You can configure a connection to Snowflake and then query data:

-- Create a new table in Spark linked to a Snowflake table
CREATE TABLE snowflake_table
USING snowflake
OPTIONS (
dbtable '<table-name>', -- Name of the table in Snowflake
sfUrl '<snowflake-account-url>', -- Snowflake account URL
sfUser '<username>', -- Username for Snowflake account
sfPassword '<password>', -- Password for the username
sfDatabase '<database-name>', -- Database name in Snowflake
sfSchema '<schema-name>', -- Schema name within the database
sfWarehouse '<warehouse-name>' -- Virtual warehouse for data processing
);

-- Query the table
SELECT * FROM snowflake_table LIMIT 100;

The CREATE TABLE statement with the Snowflake Spark Connector is used to define a new table in Spark that is backed by a table in Snowflake. Below is an explanation of each parameter in the OPTIONS clause:

Parameters

dbtable '<table-name>'

  • Description: Specifies the name of the table in Snowflake that you want to connect to.
  • Example: If your Snowflake table is named employees, you would set dbtable 'employees'.
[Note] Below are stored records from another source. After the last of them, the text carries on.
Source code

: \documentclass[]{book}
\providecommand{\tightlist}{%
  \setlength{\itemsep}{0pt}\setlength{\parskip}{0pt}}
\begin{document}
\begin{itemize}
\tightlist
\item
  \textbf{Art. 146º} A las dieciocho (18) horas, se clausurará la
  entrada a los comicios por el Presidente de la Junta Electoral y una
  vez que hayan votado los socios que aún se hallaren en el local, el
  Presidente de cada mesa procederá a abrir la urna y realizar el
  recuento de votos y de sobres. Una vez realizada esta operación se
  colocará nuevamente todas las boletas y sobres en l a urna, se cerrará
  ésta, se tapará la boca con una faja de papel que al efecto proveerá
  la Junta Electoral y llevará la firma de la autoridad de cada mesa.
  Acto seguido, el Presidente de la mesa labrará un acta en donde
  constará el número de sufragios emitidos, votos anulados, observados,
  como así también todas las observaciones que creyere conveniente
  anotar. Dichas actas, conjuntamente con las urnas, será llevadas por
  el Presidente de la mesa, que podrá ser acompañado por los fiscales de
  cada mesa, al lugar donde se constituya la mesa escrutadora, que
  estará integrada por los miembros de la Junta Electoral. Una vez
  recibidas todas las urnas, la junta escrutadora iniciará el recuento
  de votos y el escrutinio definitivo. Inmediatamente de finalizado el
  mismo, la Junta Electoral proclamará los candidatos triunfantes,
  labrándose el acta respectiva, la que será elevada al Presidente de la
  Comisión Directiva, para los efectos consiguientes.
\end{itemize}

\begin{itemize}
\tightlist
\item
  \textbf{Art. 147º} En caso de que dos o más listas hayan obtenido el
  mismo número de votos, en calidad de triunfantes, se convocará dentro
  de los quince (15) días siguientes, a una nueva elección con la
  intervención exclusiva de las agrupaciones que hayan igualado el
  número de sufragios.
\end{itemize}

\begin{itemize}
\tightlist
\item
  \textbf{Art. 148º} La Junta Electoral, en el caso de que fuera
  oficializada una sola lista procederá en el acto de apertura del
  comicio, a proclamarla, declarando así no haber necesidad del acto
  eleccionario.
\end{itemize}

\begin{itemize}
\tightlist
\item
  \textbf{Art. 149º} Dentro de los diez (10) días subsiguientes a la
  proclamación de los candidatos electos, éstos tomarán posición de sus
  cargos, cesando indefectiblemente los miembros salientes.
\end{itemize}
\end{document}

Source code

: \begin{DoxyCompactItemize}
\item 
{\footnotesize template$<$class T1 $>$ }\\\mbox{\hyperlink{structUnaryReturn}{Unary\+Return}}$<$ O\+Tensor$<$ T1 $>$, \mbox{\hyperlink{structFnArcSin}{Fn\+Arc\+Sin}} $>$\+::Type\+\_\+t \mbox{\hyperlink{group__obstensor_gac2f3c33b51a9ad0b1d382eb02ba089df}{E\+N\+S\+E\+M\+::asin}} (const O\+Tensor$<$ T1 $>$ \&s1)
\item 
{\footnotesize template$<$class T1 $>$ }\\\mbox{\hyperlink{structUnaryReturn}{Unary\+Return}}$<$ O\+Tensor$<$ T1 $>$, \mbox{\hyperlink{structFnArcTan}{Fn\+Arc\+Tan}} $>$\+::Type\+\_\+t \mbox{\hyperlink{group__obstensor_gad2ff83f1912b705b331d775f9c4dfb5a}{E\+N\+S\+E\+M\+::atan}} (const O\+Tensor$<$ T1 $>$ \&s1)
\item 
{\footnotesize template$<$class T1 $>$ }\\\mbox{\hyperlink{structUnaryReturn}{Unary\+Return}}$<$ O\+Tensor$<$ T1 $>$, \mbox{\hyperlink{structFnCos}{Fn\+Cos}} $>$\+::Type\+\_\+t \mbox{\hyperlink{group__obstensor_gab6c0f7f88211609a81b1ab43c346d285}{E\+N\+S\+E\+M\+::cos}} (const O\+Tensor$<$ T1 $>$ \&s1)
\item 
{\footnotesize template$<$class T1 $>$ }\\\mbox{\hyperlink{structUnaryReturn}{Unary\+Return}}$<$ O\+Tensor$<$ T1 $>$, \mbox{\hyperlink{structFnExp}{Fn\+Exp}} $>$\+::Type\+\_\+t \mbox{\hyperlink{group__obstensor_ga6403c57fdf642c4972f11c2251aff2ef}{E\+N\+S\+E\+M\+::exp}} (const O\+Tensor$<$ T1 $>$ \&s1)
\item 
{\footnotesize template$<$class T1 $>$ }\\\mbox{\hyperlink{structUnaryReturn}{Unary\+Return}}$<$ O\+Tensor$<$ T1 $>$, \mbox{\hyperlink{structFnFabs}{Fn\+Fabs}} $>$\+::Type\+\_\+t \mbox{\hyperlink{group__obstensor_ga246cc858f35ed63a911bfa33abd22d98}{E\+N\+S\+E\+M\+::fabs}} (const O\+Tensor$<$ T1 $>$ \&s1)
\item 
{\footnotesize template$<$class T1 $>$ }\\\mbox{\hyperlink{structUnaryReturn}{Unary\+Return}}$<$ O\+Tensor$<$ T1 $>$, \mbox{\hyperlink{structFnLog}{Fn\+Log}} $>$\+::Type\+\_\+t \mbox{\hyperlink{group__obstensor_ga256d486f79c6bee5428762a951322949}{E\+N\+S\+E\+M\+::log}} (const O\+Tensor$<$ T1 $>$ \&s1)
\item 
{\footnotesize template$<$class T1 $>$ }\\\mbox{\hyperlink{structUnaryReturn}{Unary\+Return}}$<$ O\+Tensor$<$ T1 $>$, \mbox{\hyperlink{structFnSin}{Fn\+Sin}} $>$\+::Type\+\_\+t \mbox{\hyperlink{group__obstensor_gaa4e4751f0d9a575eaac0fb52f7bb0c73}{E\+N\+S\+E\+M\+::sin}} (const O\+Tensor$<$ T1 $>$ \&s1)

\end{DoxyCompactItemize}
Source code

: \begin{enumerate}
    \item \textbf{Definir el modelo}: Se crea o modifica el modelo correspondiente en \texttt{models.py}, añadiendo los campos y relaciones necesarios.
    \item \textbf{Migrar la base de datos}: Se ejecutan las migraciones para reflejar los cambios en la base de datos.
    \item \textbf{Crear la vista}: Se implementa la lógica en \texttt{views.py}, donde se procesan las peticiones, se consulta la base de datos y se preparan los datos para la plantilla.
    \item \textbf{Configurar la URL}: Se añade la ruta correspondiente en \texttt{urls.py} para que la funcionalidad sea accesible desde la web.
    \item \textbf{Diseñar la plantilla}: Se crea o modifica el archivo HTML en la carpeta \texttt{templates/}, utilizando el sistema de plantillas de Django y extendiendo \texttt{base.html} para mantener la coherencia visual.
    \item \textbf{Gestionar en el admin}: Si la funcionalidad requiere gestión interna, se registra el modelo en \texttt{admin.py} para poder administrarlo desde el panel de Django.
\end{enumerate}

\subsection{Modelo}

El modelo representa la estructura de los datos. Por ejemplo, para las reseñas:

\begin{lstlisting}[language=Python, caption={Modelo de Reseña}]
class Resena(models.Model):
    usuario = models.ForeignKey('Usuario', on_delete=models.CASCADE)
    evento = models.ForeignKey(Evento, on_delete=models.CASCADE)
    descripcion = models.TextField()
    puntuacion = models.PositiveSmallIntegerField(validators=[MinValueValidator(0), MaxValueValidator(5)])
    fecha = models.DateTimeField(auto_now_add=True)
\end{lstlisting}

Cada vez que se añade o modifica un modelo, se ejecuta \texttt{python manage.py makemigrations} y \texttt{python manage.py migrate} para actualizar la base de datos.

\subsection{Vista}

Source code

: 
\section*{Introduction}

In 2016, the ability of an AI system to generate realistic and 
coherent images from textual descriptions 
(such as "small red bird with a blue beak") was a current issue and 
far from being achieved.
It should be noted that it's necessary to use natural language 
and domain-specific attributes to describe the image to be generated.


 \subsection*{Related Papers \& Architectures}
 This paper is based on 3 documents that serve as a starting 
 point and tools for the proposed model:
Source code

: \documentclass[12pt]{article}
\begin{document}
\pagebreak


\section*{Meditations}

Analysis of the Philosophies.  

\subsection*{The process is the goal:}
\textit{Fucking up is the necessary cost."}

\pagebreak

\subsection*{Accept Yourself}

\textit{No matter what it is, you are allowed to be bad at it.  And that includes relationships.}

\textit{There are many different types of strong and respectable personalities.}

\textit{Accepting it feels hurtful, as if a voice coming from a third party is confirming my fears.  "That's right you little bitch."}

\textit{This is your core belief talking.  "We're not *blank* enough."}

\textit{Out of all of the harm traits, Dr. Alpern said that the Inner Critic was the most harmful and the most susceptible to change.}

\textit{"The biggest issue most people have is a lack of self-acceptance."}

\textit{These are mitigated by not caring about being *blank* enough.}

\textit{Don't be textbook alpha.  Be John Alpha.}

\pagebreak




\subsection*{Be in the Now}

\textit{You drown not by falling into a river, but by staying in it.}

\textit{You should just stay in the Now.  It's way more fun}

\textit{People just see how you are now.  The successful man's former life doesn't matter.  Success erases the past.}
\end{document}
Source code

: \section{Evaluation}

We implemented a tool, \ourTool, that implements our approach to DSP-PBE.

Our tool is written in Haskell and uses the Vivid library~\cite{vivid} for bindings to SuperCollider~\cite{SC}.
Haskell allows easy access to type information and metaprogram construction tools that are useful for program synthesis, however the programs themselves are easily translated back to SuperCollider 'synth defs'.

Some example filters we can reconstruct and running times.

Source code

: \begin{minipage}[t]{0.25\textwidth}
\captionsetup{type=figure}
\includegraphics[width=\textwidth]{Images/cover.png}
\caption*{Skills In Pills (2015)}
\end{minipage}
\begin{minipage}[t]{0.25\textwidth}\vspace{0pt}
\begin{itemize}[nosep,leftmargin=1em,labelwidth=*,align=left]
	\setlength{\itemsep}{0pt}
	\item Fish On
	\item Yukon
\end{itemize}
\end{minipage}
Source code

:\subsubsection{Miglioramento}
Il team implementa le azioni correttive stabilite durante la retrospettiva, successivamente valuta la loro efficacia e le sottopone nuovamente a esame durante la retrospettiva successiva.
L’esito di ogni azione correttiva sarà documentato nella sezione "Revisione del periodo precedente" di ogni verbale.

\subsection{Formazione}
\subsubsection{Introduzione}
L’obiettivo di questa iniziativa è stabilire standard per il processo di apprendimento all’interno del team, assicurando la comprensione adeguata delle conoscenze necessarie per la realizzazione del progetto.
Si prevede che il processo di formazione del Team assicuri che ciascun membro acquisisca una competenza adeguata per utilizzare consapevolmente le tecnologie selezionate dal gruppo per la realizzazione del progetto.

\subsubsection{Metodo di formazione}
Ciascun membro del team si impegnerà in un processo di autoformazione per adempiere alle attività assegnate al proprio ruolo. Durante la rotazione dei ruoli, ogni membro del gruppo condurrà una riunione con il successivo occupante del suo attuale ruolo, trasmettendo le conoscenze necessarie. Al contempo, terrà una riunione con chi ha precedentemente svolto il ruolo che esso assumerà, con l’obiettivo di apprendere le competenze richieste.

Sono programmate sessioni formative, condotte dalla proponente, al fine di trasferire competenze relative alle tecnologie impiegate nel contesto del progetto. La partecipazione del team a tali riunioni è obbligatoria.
sfUrl '<snowflake-account-url>'

  • Description: The URL of the Snowflake account you are connecting to.
  • Example: <account_identifier>.<region_id>.<cloud_provider>.snowflakecomputing.com (e.g. xy12345.us-east-1.aws.snowflakecomputing.com).

sfUser '<username>'

  • Description: The username used to authenticate with Snowflake.
  • Example: If your Snowflake username is john_doe, you would set sfUser 'john_doe'.

sfPassword '<password>'

  • Description: The password corresponding to the username, used for authentication.
  • Example: If your password is myPassword123, you would set sfPassword 'myPassword123'.

sfDatabase '<database-name>'

  • Description: The name of the Snowflake database you want to use.
  • Example: If you are using a database named hr_db, you would set sfDatabase 'hr_db'.

sfSchema '<schema-name>'

  • Description: The name of the schema within the Snowflake database.
  • Example: If you are using a schema named public, you would set sfSchema 'public'.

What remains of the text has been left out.